Diğer ihtimalse Libya’da olduğu gibi Sudan’da da bir denge politikası güdülmesiyle gerginliğin tırmanmasının önüne geçmek. Her ne kadar ideal görünse de bu gerçekçi bir senaryo değil. Rusya uzayan Ukrayna Savaşı sebebiyle oldukça yıprandı. Suriye’de yaşadığı hezimet ve bölgedeki Avrasyacı müttefiklerinde İran’ın üst üste kayıplarla zor duruma düşmesi Rusya’yı daha radikal adımlar atmaya itecektir. İran’ın Şii Hilali Kasım Süleymani suikastıyla başlatılan sürecin sonunda çökme noktasına geldi. Amerika’da Ocak 2024’te iktidarı devralacak hükümetin doğrudan İran’ı hedef alacağı konuşuluyor. Rusya işini şansa bırakmadan agresif bir politikayla Akdeniz ve Afrika’daki varlığını güçlendirme yoluna gidecektir.

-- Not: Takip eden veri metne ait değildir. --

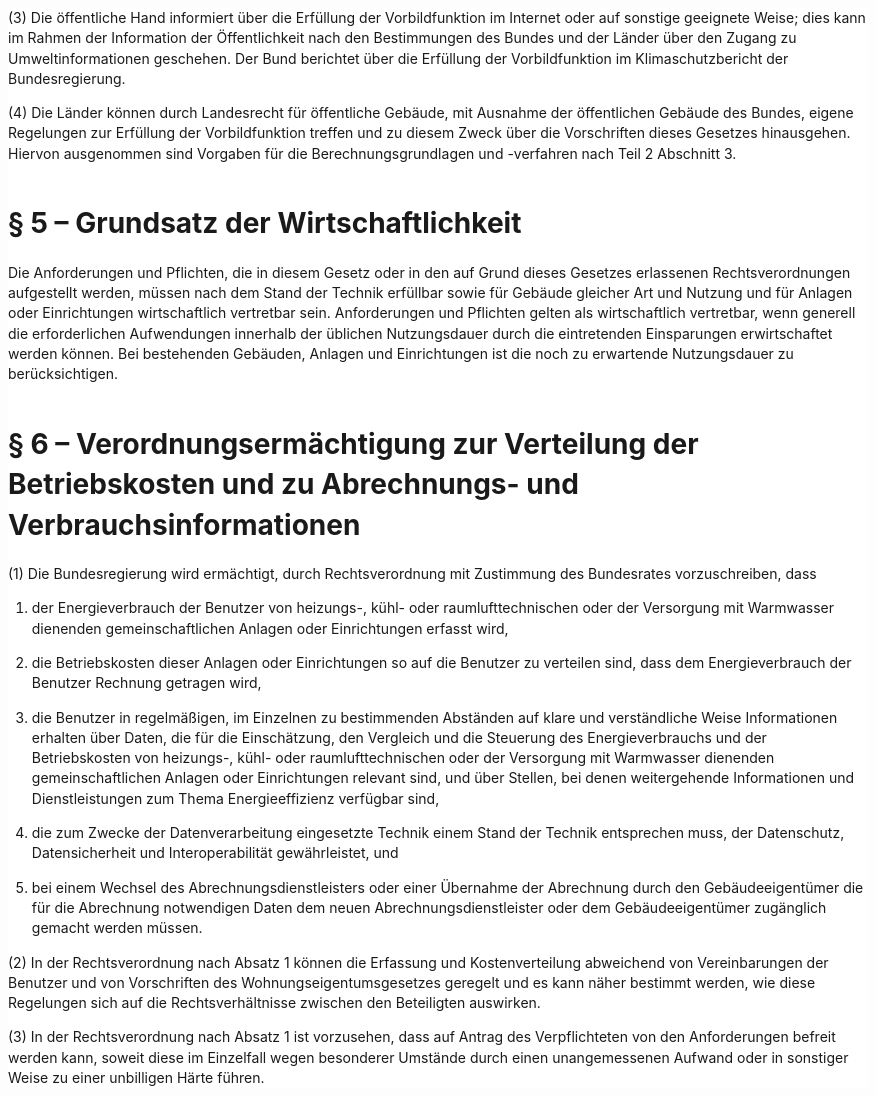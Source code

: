 (3) Die öffentliche Hand informiert über die Erfüllung der Vorbildfunktion im Internet oder auf sonstige geeignete Weise; dies kann im Rahmen der Information der Öffentlichkeit nach den Bestimmungen des Bundes und der Länder über den Zugang zu Umweltinformationen geschehen. Der Bund berichtet über die Erfüllung der Vorbildfunktion im Klimaschutzbericht der Bundesregierung.

(4) Die Länder können durch Landesrecht für öffentliche Gebäude, mit Ausnahme der öffentlichen Gebäude des Bundes, eigene Regelungen zur Erfüllung der Vorbildfunktion treffen und zu diesem Zweck über die Vorschriften dieses Gesetzes hinausgehen. Hiervon ausgenommen sind Vorgaben für die Berechnungsgrundlagen und -verfahren nach Teil 2 Abschnitt 3.

# § 5 – Grundsatz der Wirtschaftlichkeit

Die Anforderungen und Pflichten, die in diesem Gesetz oder in den auf Grund dieses Gesetzes erlassenen Rechtsverordnungen aufgestellt werden, müssen nach dem Stand der Technik erfüllbar sowie für Gebäude gleicher Art und Nutzung und für Anlagen oder Einrichtungen wirtschaftlich vertretbar sein. Anforderungen und Pflichten gelten als wirtschaftlich vertretbar, wenn generell die erforderlichen Aufwendungen innerhalb der üblichen Nutzungsdauer durch die eintretenden Einsparungen erwirtschaftet werden können. Bei bestehenden Gebäuden, Anlagen und Einrichtungen ist die noch zu erwartende Nutzungsdauer zu berücksichtigen.

# § 6 – Verordnungsermächtigung zur Verteilung der Betriebskosten und zu Abrechnungs- und Verbrauchsinformationen

(1) Die Bundesregierung wird ermächtigt, durch Rechtsverordnung mit Zustimmung des Bundesrates vorzuschreiben, dass

1. der Energieverbrauch der Benutzer von heizungs-, kühl- oder raumlufttechnischen oder der Versorgung mit Warmwasser dienenden gemeinschaftlichen Anlagen oder Einrichtungen erfasst wird,

2. die Betriebskosten dieser Anlagen oder Einrichtungen so auf die Benutzer zu verteilen sind, dass dem Energieverbrauch der Benutzer Rechnung getragen wird,

3. die Benutzer in regelmäßigen, im Einzelnen zu bestimmenden Abständen auf klare und verständliche Weise Informationen erhalten über Daten, die für die Einschätzung, den Vergleich und die Steuerung des Energieverbrauchs und der Betriebskosten von heizungs-, kühl- oder raumlufttechnischen oder der Versorgung mit Warmwasser dienenden gemeinschaftlichen Anlagen oder Einrichtungen relevant sind, und über Stellen, bei denen weitergehende Informationen und Dienstleistungen zum Thema Energieeffizienz verfügbar sind,

4. die zum Zwecke der Datenverarbeitung eingesetzte Technik einem Stand der Technik entsprechen muss, der Datenschutz, Datensicherheit und Interoperabilität gewährleistet, und

5. bei einem Wechsel des Abrechnungsdienstleisters oder einer Übernahme der Abrechnung durch den Gebäudeeigentümer die für die Abrechnung notwendigen Daten dem neuen Abrechnungsdienstleister oder dem Gebäudeeigentümer zugänglich gemacht werden müssen.

(2) In der Rechtsverordnung nach Absatz 1 können die Erfassung und Kostenverteilung abweichend von Vereinbarungen der Benutzer und von Vorschriften des Wohnungseigentumsgesetzes geregelt und es kann näher bestimmt werden, wie diese Regelungen sich auf die Rechtsverhältnisse zwischen den Beteiligten auswirken.

(3) In der Rechtsverordnung nach Absatz 1 ist vorzusehen, dass auf Antrag des Verpflichteten von den Anforderungen befreit werden kann, soweit diese im Einzelfall wegen besonderer Umstände durch einen unangemessenen Aufwand oder in sonstiger Weise zu einer unbilligen Härte führen.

Sahel Bölgesi’nde nispeten başarılı olacaktır, ancak Tobruk’ta askeri varlığını artırıp deniz üssü kurmaya çalışması Libya İç Savaşı’nı tekrar hararetlendirecek ve bu sefer Türkiye’nin eli gayet sağlam. Suriye sorununu önemli ölçüde çözdü ve PKK’yla savaşacak kuvvetler haricinde kalanları Libya’da sahaya sürebilir. Rusya, Dopu Akdeniz’deki esas rakibinin Türkiye olduğunun bilincinde. Tartus Deniz Üssü’ndeki Osmanlı donanmasının Rus’lar tarafından tamamen yok edildiği Çeşme Deniz Muharebesi’nin duvarlara resmedilmesi bunu gösteriyor. Amaçları ikinci bir Çeşme savaşında Türkiye’yi dize getirmek ve bölgenin tek hakimi olmak. Bu sefer işler farklı. Rusya Savaş sebebiyle gemilerini Boğazlar’dan geçirmekten aciz ve Türkiye NATO üyesi. Libya’da atması muhtemel adımlarla şimdiden Avrupa ve Atlantik’te kaygı yaratan Rusya’nın Türkiye’ye ne doğrudan saldıracak cesareti var ne de gücü. Vekil savaşları devam edecek, Wagner tekrar yoğun bir şekilde sahaya sürülecek ve toz duman yatışınca Akdeniz ve Kuzey Afrika bölgesinin kazananı belli olacak.